◆ **Exercise objective**
All of the entries, apart from their pictures, are to be copied verbatim.

◆ **Data supplied**
★ ★ ★

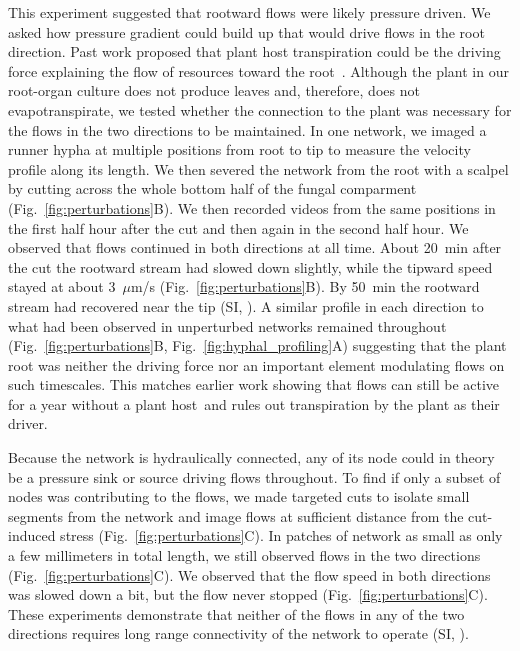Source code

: This experiment suggested that rootward flows were likely pressure driven. We asked how pressure gradient could build up that would drive flows in the root direction. Past work proposed that plant host transpiration could be the driving force explaining the flow of resources toward the root~\cite{kikuchi_aquaporin-mediated_2016}.
Although the plant in our root-organ culture does not produce leaves and, therefore, does not evapotranspirate, we tested whether the connection to the plant was necessary for the flows in the two directions to be maintained.
In one network, we imaged a runner hypha at multiple positions from root to tip to measure the velocity profile along its length.
We then severed the network from the root with a scalpel by cutting across the whole bottom half of the fungal comparment (Fig.~\ref{fig:perturbations}B). We then recorded videos from the same positions in the first half hour after the cut and then again in the second half hour.
We observed that flows continued in both directions at all time.
About 20~min after the cut the rootward stream had slowed down slightly, while the tipward speed stayed at about 3~$\mu$m/s (Fig.~\ref{fig:perturbations}B).
By 50~min the rootward stream had recovered near the tip (SI, ). A similar profile in each direction to what had been observed in unperturbed networks remained throughout (Fig.~\ref{fig:perturbations}B, Fig.~\ref{fig:hyphal_profiling}A) suggesting that the plant root was neither the driving force nor an important element modulating flows on such timescales.
This matches earlier work showing that flows can still be active for a year without a plant host~\cite{kleinCytoplasmicFlowDynamics2026}and rules out transpiration by the plant as their driver.

Because the network is hydraulically connected, any of its node could in theory be a pressure sink or source driving flows throughout. To find if only a subset of nodes was contributing to the flows, we made targeted cuts to isolate small segments from the network and image flows at sufficient distance from the cut-induced stress (Fig.~\ref{fig:perturbations}C).
In patches of network as small as only a few millimeters in total length, we still observed flows in the two directions (Fig.~\ref{fig:perturbations}C).
We observed that the flow speed in both directions was slowed down a bit, but the flow never stopped (Fig.~\ref{fig:perturbations}C).
These experiments demonstrate that neither of the flows in any of the two directions requires long range connectivity of the network to operate (SI, ).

★ ★ ★

◆ **The completed task**
Source code

: This experiment suggested that rootward flows were likely pressure driven. We asked how pressure gradient could build up that would drive flows in the root direction. Past work proposed that plant host transpiration could be the driving force explaining the flow of resources toward the root~\cite{kikuchi_aquaporin-mediated_2016}.
Although the plant in our root-organ culture does not produce leaves and, therefore, does not evapotranspirate, we tested whether the connection to the plant was necessary for the flows in the two directions to be maintained.
In one network, we imaged a runner hypha at multiple positions from root to tip to measure the velocity profile along its length.
We then severed the network from the root with a scalpel by cutting across the whole bottom half of the fungal comparment (Fig.~\ref{fig:perturbations}B). We then recorded videos from the same positions in the first half hour after the cut and then again in the second half hour.
We observed that flows continued in both directions at all time.
About 20~min after the cut the rootward stream had slowed down slightly, while the tipward speed stayed at about 3~$\mu$m/s (Fig.~\ref{fig:perturbations}B).
By 50~min the rootward stream had recovered near the tip (SI, ). A similar profile in each direction to what had been observed in unperturbed networks remained throughout (Fig.~\ref{fig:perturbations}B, Fig.~\ref{fig:hyphal_profiling}A) suggesting that the plant root was neither the driving force nor an important element modulating flows on such timescales.
This matches earlier work showing that flows can still be active for a year without a plant host~\cite{kleinCytoplasmicFlowDynamics2026}and rules out transpiration by the plant as their driver.

Because the network is hydraulically connected, any of its node could in theory be a pressure sink or source driving flows throughout. To find if only a subset of nodes was contributing to the flows, we made targeted cuts to isolate small segments from the network and image flows at sufficient distance from the cut-induced stress (Fig.~\ref{fig:perturbations}C).
In patches of network as small as only a few millimeters in total length, we still observed flows in the two directions (Fig.~\ref{fig:perturbations}C).
We observed that the flow speed in both directions was slowed down a bit, but the flow never stopped (Fig.~\ref{fig:perturbations}C).
These experiments demonstrate that neither of the flows in any of the two directions requires long range connectivity of the network to operate (SI, ).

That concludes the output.